L’idée de créer une « Union méditerranéenne» est lancée par Nicolas Sarkozy pendant sa campagne pour l’élection présidentielle. Dès son élection, il la transforme en proposition faite à ses partenaires, de remplacer le Processus de Barcelone, (1995) qui n’a pas réussi à organiser des relations étroites entre l’Union européenne et les pays de la rive Sud de la Méditerranée. Dès l’origine, cette initiative suscite une forte réserve, notamment de l’Allemagne, puis elle nourrit des controverses publiques parce qu’elle entre en concurrence avec la construction communautaire.
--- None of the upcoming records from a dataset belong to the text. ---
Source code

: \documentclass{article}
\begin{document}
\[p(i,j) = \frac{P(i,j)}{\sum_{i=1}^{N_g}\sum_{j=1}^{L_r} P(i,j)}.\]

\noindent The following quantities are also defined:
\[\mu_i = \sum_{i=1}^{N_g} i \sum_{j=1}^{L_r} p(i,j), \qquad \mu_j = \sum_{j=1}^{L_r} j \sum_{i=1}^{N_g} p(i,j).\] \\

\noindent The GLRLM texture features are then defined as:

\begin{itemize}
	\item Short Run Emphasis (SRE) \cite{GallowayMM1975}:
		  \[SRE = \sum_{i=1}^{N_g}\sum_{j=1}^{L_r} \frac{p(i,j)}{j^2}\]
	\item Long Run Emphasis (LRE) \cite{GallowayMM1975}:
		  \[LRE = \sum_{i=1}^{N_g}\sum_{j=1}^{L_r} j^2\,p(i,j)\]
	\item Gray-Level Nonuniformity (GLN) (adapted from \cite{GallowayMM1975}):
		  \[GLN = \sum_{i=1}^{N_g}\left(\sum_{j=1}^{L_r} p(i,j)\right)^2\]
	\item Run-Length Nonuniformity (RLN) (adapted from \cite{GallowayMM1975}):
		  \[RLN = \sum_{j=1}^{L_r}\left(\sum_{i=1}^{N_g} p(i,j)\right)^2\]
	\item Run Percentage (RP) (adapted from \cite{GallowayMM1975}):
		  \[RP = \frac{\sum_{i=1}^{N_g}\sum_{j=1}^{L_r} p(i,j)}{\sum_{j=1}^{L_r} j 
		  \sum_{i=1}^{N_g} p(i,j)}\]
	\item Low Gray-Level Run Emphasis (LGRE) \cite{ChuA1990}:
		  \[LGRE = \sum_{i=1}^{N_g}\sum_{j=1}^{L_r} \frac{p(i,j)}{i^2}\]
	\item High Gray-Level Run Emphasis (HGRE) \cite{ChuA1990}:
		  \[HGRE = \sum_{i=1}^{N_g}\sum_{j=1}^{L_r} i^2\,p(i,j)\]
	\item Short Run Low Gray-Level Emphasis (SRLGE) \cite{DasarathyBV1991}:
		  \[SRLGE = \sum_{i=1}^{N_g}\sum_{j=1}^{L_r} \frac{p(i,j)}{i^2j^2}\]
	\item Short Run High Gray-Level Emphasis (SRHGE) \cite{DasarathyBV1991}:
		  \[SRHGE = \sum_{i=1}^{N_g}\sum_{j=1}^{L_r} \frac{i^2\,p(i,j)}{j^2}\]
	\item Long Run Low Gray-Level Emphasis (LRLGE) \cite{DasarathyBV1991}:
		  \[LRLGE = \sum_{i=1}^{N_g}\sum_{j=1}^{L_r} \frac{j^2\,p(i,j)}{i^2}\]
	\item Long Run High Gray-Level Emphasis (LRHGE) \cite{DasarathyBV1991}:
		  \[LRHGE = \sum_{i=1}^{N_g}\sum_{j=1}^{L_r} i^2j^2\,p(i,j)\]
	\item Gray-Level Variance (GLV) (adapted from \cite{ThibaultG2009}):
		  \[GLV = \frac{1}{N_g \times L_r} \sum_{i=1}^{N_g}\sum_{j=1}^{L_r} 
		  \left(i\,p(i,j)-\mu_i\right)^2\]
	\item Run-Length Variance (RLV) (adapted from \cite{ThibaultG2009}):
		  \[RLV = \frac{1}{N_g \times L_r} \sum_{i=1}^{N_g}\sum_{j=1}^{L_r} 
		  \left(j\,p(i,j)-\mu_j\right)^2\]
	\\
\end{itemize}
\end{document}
Enfin, la France et l’Allemagne s’accordent pour tenir compte de ces réactions et pour la présenter ensemble au Conseil européen de mars 2008. Les 27 Etats membres de l’UE adhèrent solennellement au projet le 13 juillet en présence de 17 pays de la région. Pour la première fois dans une conférence européenne, les Israéliens et les pays arabes participent, à la même table, à un projet commun. L’Union pour la Méditerranée est formellement lancée. À Marseille  le 4 novembre, ils installent un Secrétariat permanent dont le siège est à Barcelone et conviennent de l’élection parmi les pays méditerranéens d’un secrétaire général et de cinq secrétaires généraux adjoints. La Ligue arabe est associée et la présence simultanée d’Israël et de pays arabes dans les instances dirigeantes est un succès diplomatique de l’Union. La France ne désepère pas d'obtenir de ses partenaires d'en assurer la coprésidence jusqu'en 2010.




Agriculture






Le Conseil Agriculture du 20 novembre a procédé   au « bilan de santé » de la Politique Agricole Commune , prévu de longue date. L’accord s’inscrit dans la continuité de la réforme engagée en 2003 avec le découplage des aides. Les derniers paiements couplés seront supprimés. Le transfert des aides directes vers les actions de développement rural sera augmenté pour atteindre 10 % en 2013. Le gel obligatoire de 10 % des terres est supprimé. Le principe des interventions (achats publics/stockage) est maintenu dans le secteur laitier mais pour des quantités réduites. L’intervention sur les autres produits est supprimée. Le Conseil a, en outre, décidé la distribution de fruits et légumes dans les écoles. La future réforme de la PAC est renvoyée à plus tard. Le cadre juridique et budgétaire reste inchangé. La France a imposé une approche technique qui a permis des améliorations ne remettant pas en cause les fondements de la Politique agricole commune.


 




Défense








La France avait annoncé qu’elle entendait dynamiser la politique de défense européenne. Plusieurs initiatives ont été lancées ou accélérées pendant sa présidence: un rapport complétant et renforçant la Stratégie européenne de Sécurité adoptée en 2003 ; l’opération contre la piraterie en Somalie ; la modernisation des hélicoptères européens et l’entraînement des pilotes ; la mise en place d’une flotte de transport aérien européenne ; la création d’un groupe d’intervention navale et aérienne ; de nouvelles capacités pour le Centre satellitaire européen ; le renforcement du rôle de l’Agence européenne de défense  . Ces initiatives ont donné lieu à une ratification du Conseil européen qui s’est clairement prononcé pour le renforcement des capacités militaires, l’amélioration de la réactivité des forces européennes, la coordination des opérations pour évacuer les citoyens européens des zones de conflit, la contribution des militaires pour la surveillance maritime, la mise en place de formation commune des officiers. L’Union sera capable de déployer 60 000 hommes en 60 jours, de conduire simultanément deux opérations importantes de maintien de la paix, ou deux opérations de réaction rapide et les Etats membres se sont engagés sur d’autres objectifs précis. La défense européenne prend corps. Elle acquiert une réelle crédibilité. 






Changement climatique






L’Union a adopté le principe selon lequel d’ici 2020, elle aura réduit ses émissions de CO2 de 20%, diminué sa consommation d’énergie de 20% et diversifié ses sources énergétiques en atteignant 20% d’énergies renouvelables.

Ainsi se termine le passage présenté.